Pull every line with "dummy" from the material.
============================================================
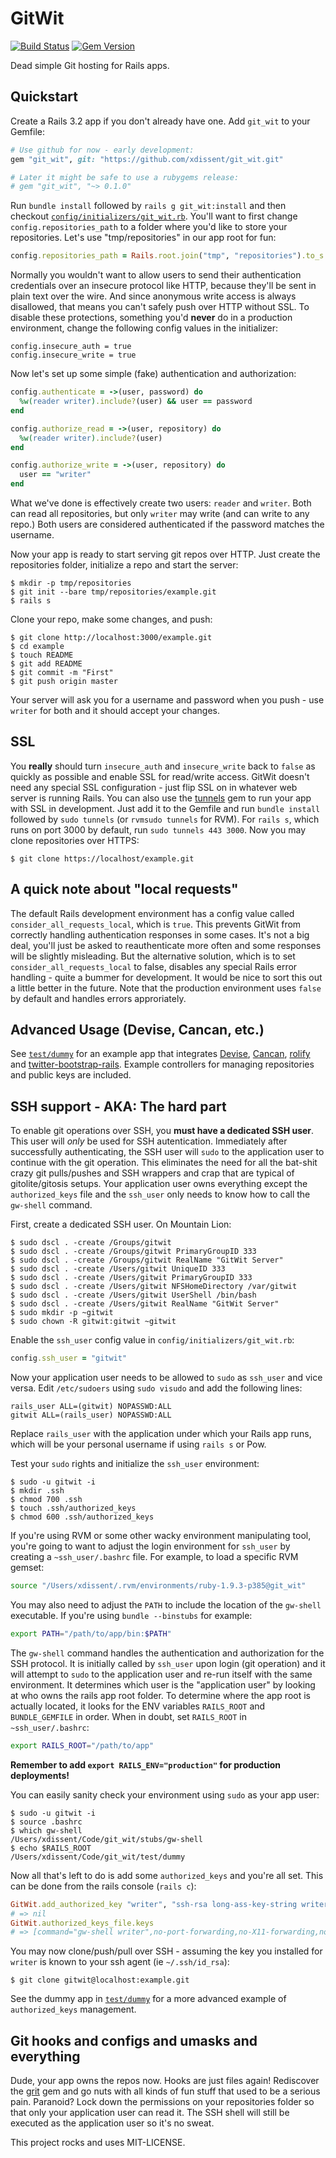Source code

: # GitWit

[![Build Status](https://travis-ci.org/xdissent/git_wit.png?branch=master)](https://travis-ci.org/xdissent/git_wit)
[![Gem Version](https://badge.fury.io/rb/git_wit.png)](http://badge.fury.io/rb/git_wit)

Dead simple Git hosting for Rails apps.

## Quickstart

Create a Rails 3.2 app if you don't already have one. Add `git_wit` to your
Gemfile:

```ruby
# Use github for now - early development:
gem "git_wit", git: "https://github.com/xdissent/git_wit.git"

# Later it might be safe to use a rubygems release:
# gem "git_wit", "~> 0.1.0"
```

Run `bundle install` followed by `rails g git_wit:install` and then checkout 
[`config/initializers/git_wit.rb`](https://github.com/xdissent/git_wit/blob/master/lib/generators/git_wit/templates/git_wit.rb). 
You'll want to first change `config.repositories_path` to a folder where you'd 
like to store your repositories. Let's use "tmp/repositories" in our app root 
for fun:

```ruby
config.repositories_path = Rails.root.join("tmp", "repositories").to_s
```

Normally you wouldn't want to allow users to send their authentication 
credentials over an insecure protocol like HTTP, because they'll be sent in 
plain text over the wire. And since anonymous write access is always disallowed,
that means you can't safely push over HTTP without SSL. To disable these 
protections, something you'd **never** do in a production environment, change
the following config values in the initializer:

```
config.insecure_auth = true
config.insecure_write = true
```

Now let's set up some simple (fake) authentication and authorization:

```ruby
config.authenticate = ->(user, password) do
  %w(reader writer).include?(user) && user == password
end

config.authorize_read = ->(user, repository) do
  %w(reader writer).include?(user)
end

config.authorize_write = ->(user, repository) do
  user == "writer"
end
```

What we've done is effectively create two users: `reader` and `writer`. Both can
read all repositories, but only `writer` may write (and can write to any repo.)
Both users are considered authenticated if the password matches the username.

Now your app is ready to start serving git repos over HTTP. Just create the 
repositories folder, initialize a repo and start the server:

```console
$ mkdir -p tmp/repositories
$ git init --bare tmp/repositories/example.git
$ rails s
```

Clone your repo, make some changes, and push:

```console
$ git clone http://localhost:3000/example.git
$ cd example
$ touch README
$ git add README
$ git commit -m "First"
$ git push origin master
```

Your server will ask you for a username and password when you push - use 
`writer` for both and it should accept your changes.


## SSL

You **really** should turn `insecure_auth` and `insecure_write` back to `false`
as quickly as possible and enable SSL for read/write access. GitWit doesn't 
need any special SSL configuration - just flip SSL on in whatever web server
is running Rails. You can also use the 
[tunnels](https://github.com/jugyo/tunnels) gem to run your app with SSL in 
development. Just add it to the Gemfile and run `bundle install` followed by
`sudo tunnels` (or `rvmsudo tunnels` for RVM). For `rails s`, which runs on
port 3000 by default, run `sudo tunnels 443 3000`. Now you may clone 
repositories over HTTPS:

```console
$ git clone https://localhost/example.git
```


## A quick note about "local requests"

The default Rails development environment has a config value called 
`consider_all_requests_local`, which is `true`. This prevents GitWit from 
correctly handling authentication responses in some cases. It's not a big deal,
you'll just be asked to reauthenticate more often and some responses will be
slightly misleading. But the alternative solution, which is to set 
`consider_all_requests_local` to false, disables any special Rails error 
handling - quite a bummer for development. It would be nice to sort this out a
little better in the future. Note that the production environment uses `false`
by default and handles errors approriately.


## Advanced Usage (Devise, Cancan, etc.)

See [`test/dummy`](https://github.com/xdissent/git_wit/tree/master/test/dummy) 
for an example app that integrates 
[Devise](https://github.com/plataformatec/devise), 
[Cancan](https://github.com/ryanb/cancan), 
[rolify](https://github.com/EppO/rolify) and
[twitter-bootstrap-rails](https://github.com/seyhunak/twitter-bootstrap-rails). 
Example controllers for managing repositories and public keys are included.


## SSH support - AKA: The hard part

To enable git operations over SSH, you **must have a dedicated SSH user**. This
user will *only* be used for SSH autentication. Immediately after successfully
authenticating, the SSH user will `sudo` to the application user to continue
with the git operation. This eliminates the need for all the bat-shit crazy git
pulls/pushes and SSH wrappers and crap that are typical of gitolite/gitosis
setups. Your application user owns everything except the `authorized_keys` file
and the `ssh_user` only needs to know how to call the `gw-shell` command.

First, create a dedicated SSH user. On Mountain Lion:

```console
$ sudo dscl . -create /Groups/gitwit
$ sudo dscl . -create /Groups/gitwit PrimaryGroupID 333
$ sudo dscl . -create /Groups/gitwit RealName "GitWit Server"
$ sudo dscl . -create /Users/gitwit UniqueID 333
$ sudo dscl . -create /Users/gitwit PrimaryGroupID 333
$ sudo dscl . -create /Users/gitwit NFSHomeDirectory /var/gitwit
$ sudo dscl . -create /Users/gitwit UserShell /bin/bash
$ sudo dscl . -create /Users/gitwit RealName "GitWit Server"
$ sudo mkdir -p ~gitwit
$ sudo chown -R gitwit:gitwit ~gitwit
```

Enable the `ssh_user` config value in `config/initializers/git_wit.rb`:

```ruby
config.ssh_user = "gitwit"
```

Now your application user needs to be allowed to `sudo` as `ssh_user` and vice
versa. Edit `/etc/sudoers` using `sudo visudo` and add the following lines:

```
rails_user ALL=(gitwit) NOPASSWD:ALL
gitwit ALL=(rails_user) NOPASSWD:ALL
```

Replace `rails_user` with the application under which your Rails app runs, which
will be your personal username if using `rails s` or Pow.

Test your `sudo` rights and initialize the `ssh_user` environment:

```console
$ sudo -u gitwit -i
$ mkdir .ssh
$ chmod 700 .ssh
$ touch .ssh/authorized_keys
$ chmod 600 .ssh/authorized_keys
```

If you're using RVM or some other wacky environment manipulating tool, you're 
going to want to adjust the login environment for `ssh_user` by creating a
`~ssh_user/.bashrc` file. For example, to load a specific RVM gemset:

```bash
source "/Users/xdissent/.rvm/environments/ruby-1.9.3-p385@git_wit"
```

You may also need to adjust the `PATH` to include the location of the `gw-shell`
executable. If you're using `bundle --binstubs` for example:

```bash
export PATH="/path/to/app/bin:$PATH"
```

The `gw-shell` command handles the authentication and authorization for the SSH
protocol. It is initially called by `ssh_user` upon login (git operation) and it
will attempt to `sudo` to the application user and re-run itself with the same
environment. It determines which user is the "application user" by looking at
who owns the rails app root folder. To determine where the app root is actually
located, it looks for the ENV variables `RAILS_ROOT` and `BUNDLE_GEMFILE` in 
order. When in doubt, set `RAILS_ROOT` in `~ssh_user/.bashrc`:

```bash
export RAILS_ROOT="/path/to/app"
```

**Remember to add `export RAILS_ENV="production"` for production deployments!**

You can easily sanity check your environment using `sudo` as your app user:

```console
$ sudo -u gitwit -i
$ source .bashrc
$ which gw-shell
/Users/xdissent/Code/git_wit/stubs/gw-shell
$ echo $RAILS_ROOT
/Users/xdissent/Code/git_wit/test/dummy
```

Now all that's left to do is add some `authorized_keys` and you're all set. 
This can be done from the rails console (`rails c`):

```ruby
GitWit.add_authorized_key "writer", "ssh-rsa long-ass-key-string writer@example.com"
# => nil 
GitWit.authorized_keys_file.keys
# => [command="gw-shell writer",no-port-forwarding,no-X11-forwarding,no-agent-forwarding,no-pty ssh-rsa long-ass-key-string writer@example.com] 
```

You may now clone/push/pull over SSH - assuming the key you installed for 
`writer` is known to your ssh agent (ie `~/.ssh/id_rsa`):

```console
$ git clone gitwit@localhost:example.git
```

See the dummy app in 
[`test/dummy`](https://github.com/xdissent/git_wit/tree/master/test/dummy) for 
a more advanced example of `authorized_keys` management.


## Git hooks and configs and umasks and everything

Dude, your app owns the repos now. Hooks are just files again! Rediscover the
[grit](https://github.com/mojombo/grit) gem and go nuts with all kinds of fun
stuff that used to be a serious pain. Paranoid? Lock down the permissions on
your repositories folder so that only your application user can read it. The
SSH shell will still be executed as the application user so it's no sweat.


This project rocks and uses MIT-LICENSE.
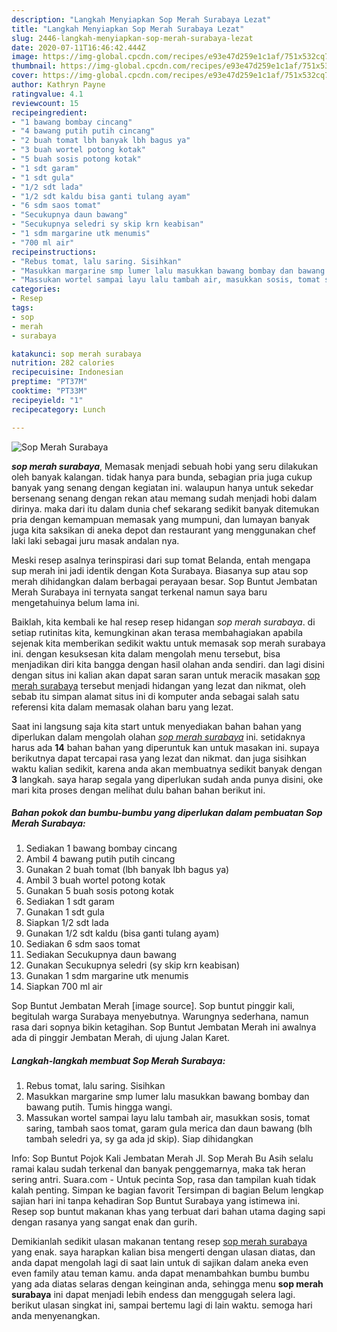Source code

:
 ```yaml
---
description: "Langkah Menyiapkan Sop Merah Surabaya Lezat"
title: "Langkah Menyiapkan Sop Merah Surabaya Lezat"
slug: 2446-langkah-menyiapkan-sop-merah-surabaya-lezat
date: 2020-07-11T16:46:42.444Z
image: https://img-global.cpcdn.com/recipes/e93e47d259e1c1af/751x532cq70/sop-merah-surabaya-foto-resep-utama.jpg
thumbnail: https://img-global.cpcdn.com/recipes/e93e47d259e1c1af/751x532cq70/sop-merah-surabaya-foto-resep-utama.jpg
cover: https://img-global.cpcdn.com/recipes/e93e47d259e1c1af/751x532cq70/sop-merah-surabaya-foto-resep-utama.jpg
author: Kathryn Payne
ratingvalue: 4.1
reviewcount: 15
recipeingredient:
- "1 bawang bombay cincang"
- "4 bawang putih putih cincang"
- "2 buah tomat lbh banyak lbh bagus ya"
- "3 buah wortel potong kotak"
- "5 buah sosis potong kotak"
- "1 sdt garam"
- "1 sdt gula"
- "1/2 sdt lada"
- "1/2 sdt kaldu bisa ganti tulang ayam"
- "6 sdm saos tomat"
- "Secukupnya daun bawang"
- "Secukupnya seledri sy skip krn keabisan"
- "1 sdm margarine utk menumis"
- "700 ml air"
recipeinstructions:
- "Rebus tomat, lalu saring. Sisihkan"
- "Masukkan margarine smp lumer lalu masukkan bawang bombay dan bawang putih. Tumis hingga wangi."
- "Massukan wortel sampai layu lalu tambah air, masukkan sosis, tomat saring, tambah saos tomat, garam gula merica dan daun bawang (blh tambah seledri ya, sy ga ada jd skip). Siap dihidangkan"
categories:
- Resep
tags:
- sop
- merah
- surabaya

katakunci: sop merah surabaya 
nutrition: 282 calories
recipecuisine: Indonesian
preptime: "PT37M"
cooktime: "PT33M"
recipeyield: "1"
recipecategory: Lunch

---
```



![Sop Merah Surabaya](https://img-global.cpcdn.com/recipes/e93e47d259e1c1af/751x532cq70/sop-merah-surabaya-foto-resep-utama.jpg)

<b><i>sop merah surabaya</i></b>, Memasak menjadi sebuah hobi yang seru dilakukan oleh banyak kalangan. tidak hanya para bunda, sebagian pria juga cukup banyak yang senang dengan kegiatan ini. walaupun hanya untuk sekedar bersenang senang dengan rekan atau memang sudah menjadi hobi dalam dirinya. maka dari itu dalam dunia chef sekarang sedikit banyak ditemukan pria dengan kemampuan memasak yang mumpuni, dan lumayan banyak juga kita saksikan di aneka depot dan restaurant yang menggunakan chef laki laki sebagai juru masak andalan nya.

Meski resep asalnya terinspirasi dari sup tomat Belanda, entah mengapa sup merah ini jadi identik dengan Kota Surabaya. Biasanya sup atau sop merah dihidangkan dalam berbagai perayaan besar. Sop Buntut Jembatan Merah Surabaya ini ternyata sangat terkenal namun saya baru mengetahuinya belum lama ini.

Baiklah, kita kembali ke hal resep resep hidangan <i>sop merah surabaya</i>. di setiap rutinitas kita, kemungkinan akan terasa membahagiakan apabila sejenak kita memberikan sedikit waktu untuk memasak sop merah surabaya ini. dengan kesuksesan kita dalam mengolah menu tersebut, bisa menjadikan diri kita bangga dengan hasil olahan anda sendiri. dan lagi disini dengan situs ini kalian akan dapat saran saran untuk meracik masakan <u>sop merah surabaya</u> tersebut menjadi hidangan yang lezat dan nikmat, oleh sebab itu simpan alamat situs ini di komputer anda sebagai salah satu referensi kita dalam memasak olahan baru yang lezat.


Saat ini langsung saja kita start untuk menyediakan bahan bahan yang diperlukan dalam mengolah olahan <u><i>sop merah surabaya</i></u> ini. setidaknya harus ada <b>14</b> bahan bahan yang diperuntuk kan untuk masakan ini. supaya berikutnya dapat tercapai rasa yang lezat dan nikmat. dan juga sisihkan waktu kalian sedikit, karena anda akan membuatnya sedikit banyak dengan <b>3</b> langkah. saya harap segala yang diperlukan sudah anda punya disini, oke mari kita proses dengan melihat dulu bahan bahan berikut ini.

<!--inarticleads1-->

##### Bahan pokok dan bumbu-bumbu yang diperlukan dalam pembuatan Sop Merah Surabaya:

1. Sediakan 1 bawang bombay cincang
1. Ambil 4 bawang putih putih cincang
1. Gunakan 2 buah tomat (lbh banyak lbh bagus ya)
1. Ambil 3 buah wortel potong kotak
1. Gunakan 5 buah sosis potong kotak
1. Sediakan 1 sdt garam
1. Gunakan 1 sdt gula
1. Siapkan 1/2 sdt lada
1. Gunakan 1/2 sdt kaldu (bisa ganti tulang ayam)
1. Sediakan 6 sdm saos tomat
1. Sediakan Secukupnya daun bawang
1. Gunakan Secukupnya seledri (sy skip krn keabisan)
1. Gunakan 1 sdm margarine utk menumis
1. Siapkan 700 ml air


Sop Buntut Jembatan Merah [image source]. Sop buntut pinggir kali, begitulah warga Surabaya menyebutnya. Warungnya sederhana, namun rasa dari sopnya bikin ketagihan. Sop Buntut Jembatan Merah ini awalnya ada di pinggir Jembatan Merah, di ujung Jalan Karet. 

<!--inarticleads2-->

##### Langkah-langkah membuat Sop Merah Surabaya:

1. Rebus tomat, lalu saring. Sisihkan
1. Masukkan margarine smp lumer lalu masukkan bawang bombay dan bawang putih. Tumis hingga wangi.
1. Massukan wortel sampai layu lalu tambah air, masukkan sosis, tomat saring, tambah saos tomat, garam gula merica dan daun bawang (blh tambah seledri ya, sy ga ada jd skip). Siap dihidangkan


Info: Sop Buntut Pojok Kali Jembatan Merah Jl. Sop Merah Bu Asih selalu ramai kalau sudah terkenal dan banyak penggemarnya, maka tak heran sering antri. Suara.com - Untuk pecinta Sop, rasa dan tampilan kuah tidak kalah penting. Simpan ke bagian favorit Tersimpan di bagian Belum lengkap sajian hari ini tanpa kehadiran Sop Buntut Surabaya yang istimewa ini. Resep sop buntut makanan khas yang terbuat dari bahan utama daging sapi dengan rasanya yang sangat enak dan gurih. 

Demikianlah sedikit ulasan makanan tentang resep <u>sop merah surabaya</u> yang enak. saya harapkan kalian bisa mengerti dengan ulasan diatas, dan anda dapat mengolah lagi di saat lain untuk di sajikan dalam aneka even even family atau teman kamu. anda dapat menambahkan bumbu bumbu yang ada diatas selaras dengan keinginan anda, sehingga menu <b>sop merah surabaya</b> ini dapat menjadi lebih endess dan menggugah selera lagi. berikut ulasan singkat ini, sampai bertemu lagi di lain waktu. semoga hari anda menyenangkan.
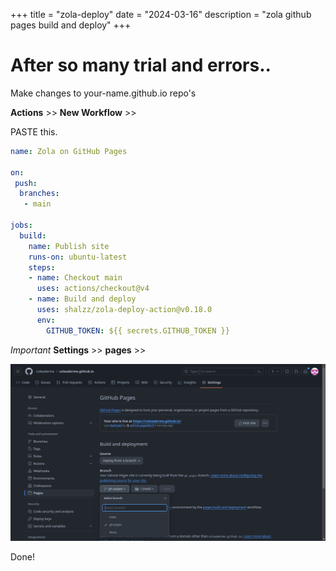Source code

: +++
title = "zola-deploy"
date = "2024-03-16"
description = "zola github pages build and deploy"
+++

# After so many trial and errors..  

Make changes to your-name.github.io repo's  

**Actions** >> **New Workflow** >>  

PASTE this.  
```yaml
name: Zola on GitHub Pages

on: 
 push:
  branches:
   - main

jobs:
  build:
    name: Publish site
    runs-on: ubuntu-latest
    steps:
    - name: Checkout main
      uses: actions/checkout@v4
    - name: Build and deploy
      uses: shalzz/zola-deploy-action@v0.18.0
      env:
        GITHUB_TOKEN: ${{ secrets.GITHUB_TOKEN }}
```

*Important*  **Settings** >> **pages** >>  

![Settings Page](https://github.com/coleaderme/coleaderme.github.io/blob/main/static/images/gh-pages.png)  

Done!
============================================================
**Problem solution:**
See [`test/dummy`](https://github.com/xdissent/git_wit/tree/master/test/dummy) 
/Users/xdissent/Code/git_wit/test/dummy
See the dummy app in 
[`test/dummy`](https://github.com/xdissent/git_wit/tree/master/test/dummy) for 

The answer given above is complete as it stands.